(Rendered images with source text)
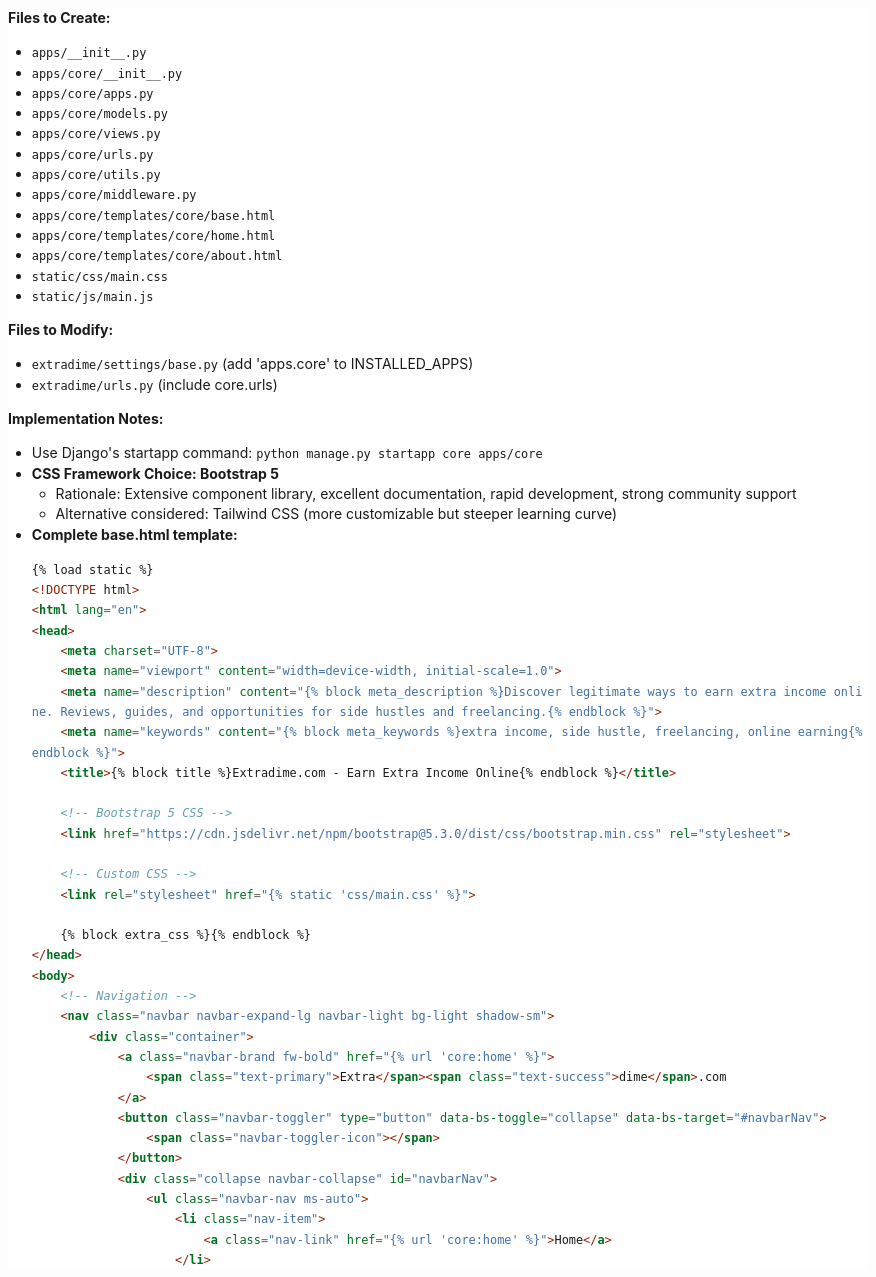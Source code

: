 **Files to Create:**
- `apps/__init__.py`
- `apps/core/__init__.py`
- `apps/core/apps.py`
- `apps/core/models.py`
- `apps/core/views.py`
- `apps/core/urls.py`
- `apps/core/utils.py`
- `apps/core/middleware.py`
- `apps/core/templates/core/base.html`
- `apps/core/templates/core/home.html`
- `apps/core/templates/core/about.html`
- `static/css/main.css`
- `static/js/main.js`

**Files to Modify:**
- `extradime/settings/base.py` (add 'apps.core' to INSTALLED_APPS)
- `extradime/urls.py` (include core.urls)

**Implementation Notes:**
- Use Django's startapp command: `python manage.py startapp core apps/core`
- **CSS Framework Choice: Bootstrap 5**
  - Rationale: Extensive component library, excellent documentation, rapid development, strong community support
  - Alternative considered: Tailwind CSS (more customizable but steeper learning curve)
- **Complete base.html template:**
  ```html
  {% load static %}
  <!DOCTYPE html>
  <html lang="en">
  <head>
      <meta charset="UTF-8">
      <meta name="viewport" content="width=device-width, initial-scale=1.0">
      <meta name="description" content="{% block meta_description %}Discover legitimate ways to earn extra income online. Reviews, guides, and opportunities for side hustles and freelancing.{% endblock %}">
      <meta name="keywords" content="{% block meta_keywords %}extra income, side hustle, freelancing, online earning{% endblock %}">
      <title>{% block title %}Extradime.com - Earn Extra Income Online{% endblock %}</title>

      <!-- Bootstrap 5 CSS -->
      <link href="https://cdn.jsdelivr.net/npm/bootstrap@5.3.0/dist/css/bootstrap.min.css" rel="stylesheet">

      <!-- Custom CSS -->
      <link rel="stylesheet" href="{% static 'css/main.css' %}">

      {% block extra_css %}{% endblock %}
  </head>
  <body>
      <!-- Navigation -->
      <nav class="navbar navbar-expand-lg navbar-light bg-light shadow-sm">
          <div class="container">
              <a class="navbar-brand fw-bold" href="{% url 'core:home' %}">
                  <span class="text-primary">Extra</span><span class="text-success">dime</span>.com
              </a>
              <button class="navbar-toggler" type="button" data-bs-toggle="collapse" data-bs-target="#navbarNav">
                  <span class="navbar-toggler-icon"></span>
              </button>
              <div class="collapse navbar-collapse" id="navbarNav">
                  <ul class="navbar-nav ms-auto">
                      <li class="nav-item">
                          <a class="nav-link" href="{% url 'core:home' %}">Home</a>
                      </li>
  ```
* * *
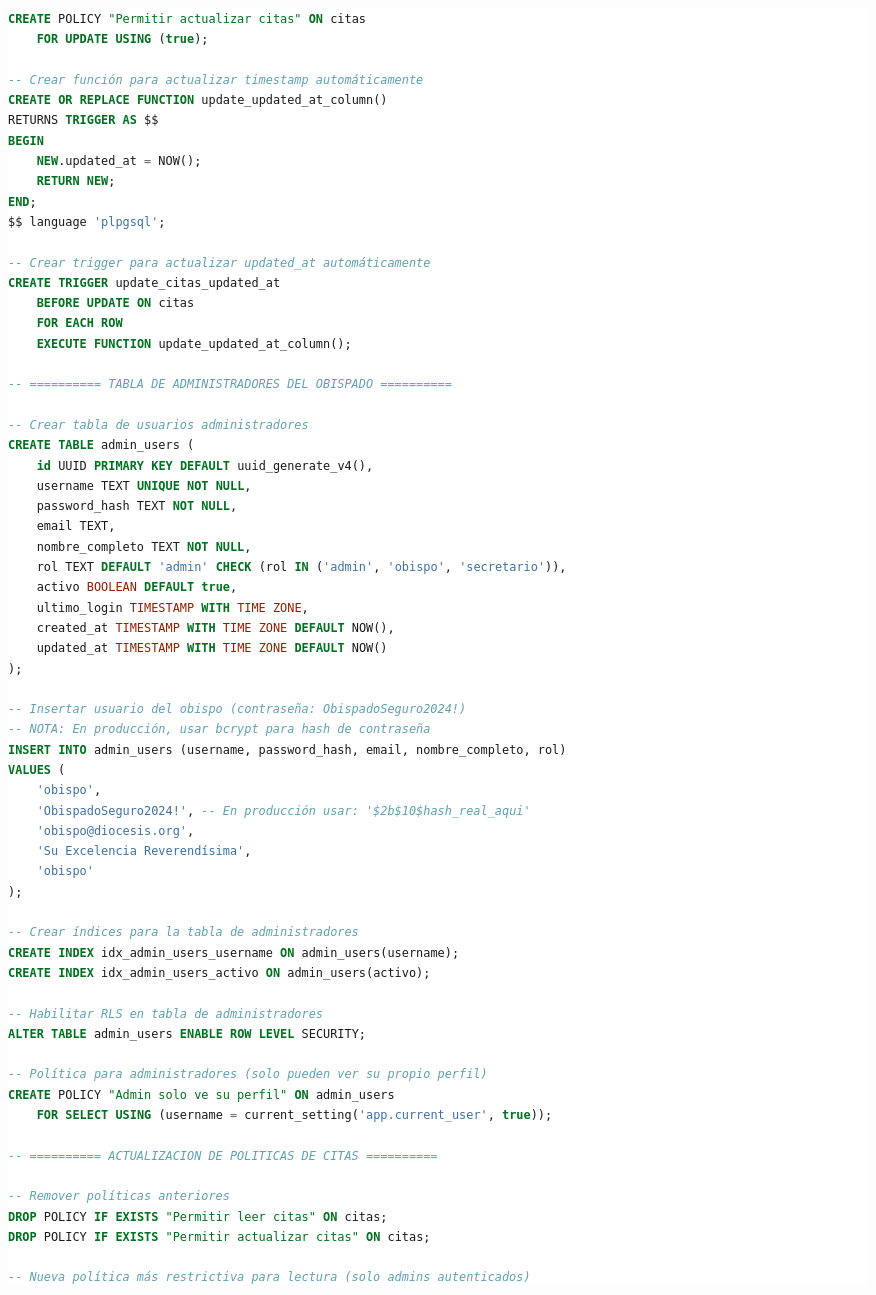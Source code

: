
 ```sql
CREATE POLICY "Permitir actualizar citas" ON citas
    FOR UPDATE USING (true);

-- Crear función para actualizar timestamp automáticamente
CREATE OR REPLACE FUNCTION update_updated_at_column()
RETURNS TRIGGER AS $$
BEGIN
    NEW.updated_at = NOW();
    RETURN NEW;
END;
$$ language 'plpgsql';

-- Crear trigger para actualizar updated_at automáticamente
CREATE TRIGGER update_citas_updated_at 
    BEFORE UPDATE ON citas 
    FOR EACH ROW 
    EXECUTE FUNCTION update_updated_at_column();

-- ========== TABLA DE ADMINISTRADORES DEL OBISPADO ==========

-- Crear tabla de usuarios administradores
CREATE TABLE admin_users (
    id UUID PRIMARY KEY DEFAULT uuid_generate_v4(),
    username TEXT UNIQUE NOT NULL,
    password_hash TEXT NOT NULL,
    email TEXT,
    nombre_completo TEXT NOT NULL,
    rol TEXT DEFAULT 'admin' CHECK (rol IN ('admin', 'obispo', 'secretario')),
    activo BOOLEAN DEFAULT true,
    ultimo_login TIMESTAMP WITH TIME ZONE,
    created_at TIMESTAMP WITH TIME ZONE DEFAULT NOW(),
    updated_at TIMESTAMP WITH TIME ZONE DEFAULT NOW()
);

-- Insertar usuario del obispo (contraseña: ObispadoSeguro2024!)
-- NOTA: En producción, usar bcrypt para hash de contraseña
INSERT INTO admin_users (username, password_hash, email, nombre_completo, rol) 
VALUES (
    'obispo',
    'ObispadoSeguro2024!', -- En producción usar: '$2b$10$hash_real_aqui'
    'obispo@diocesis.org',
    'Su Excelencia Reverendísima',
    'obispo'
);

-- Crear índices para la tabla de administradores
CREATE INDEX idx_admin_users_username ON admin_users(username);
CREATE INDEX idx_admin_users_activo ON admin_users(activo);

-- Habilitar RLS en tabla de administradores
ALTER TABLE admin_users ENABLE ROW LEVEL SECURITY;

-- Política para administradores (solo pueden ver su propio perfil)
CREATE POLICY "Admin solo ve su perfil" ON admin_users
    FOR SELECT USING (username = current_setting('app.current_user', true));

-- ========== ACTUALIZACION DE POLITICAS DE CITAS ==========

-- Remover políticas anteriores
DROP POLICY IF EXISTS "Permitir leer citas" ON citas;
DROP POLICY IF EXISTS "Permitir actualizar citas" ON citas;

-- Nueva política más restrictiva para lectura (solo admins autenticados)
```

__YOUR GOAL__
Every line holding the word "email" should be copied out of the records above.

__RESPONSE TO THE TASK__
    email TEXT,
INSERT INTO admin_users (username, password_hash, email, nombre_completo, rol) 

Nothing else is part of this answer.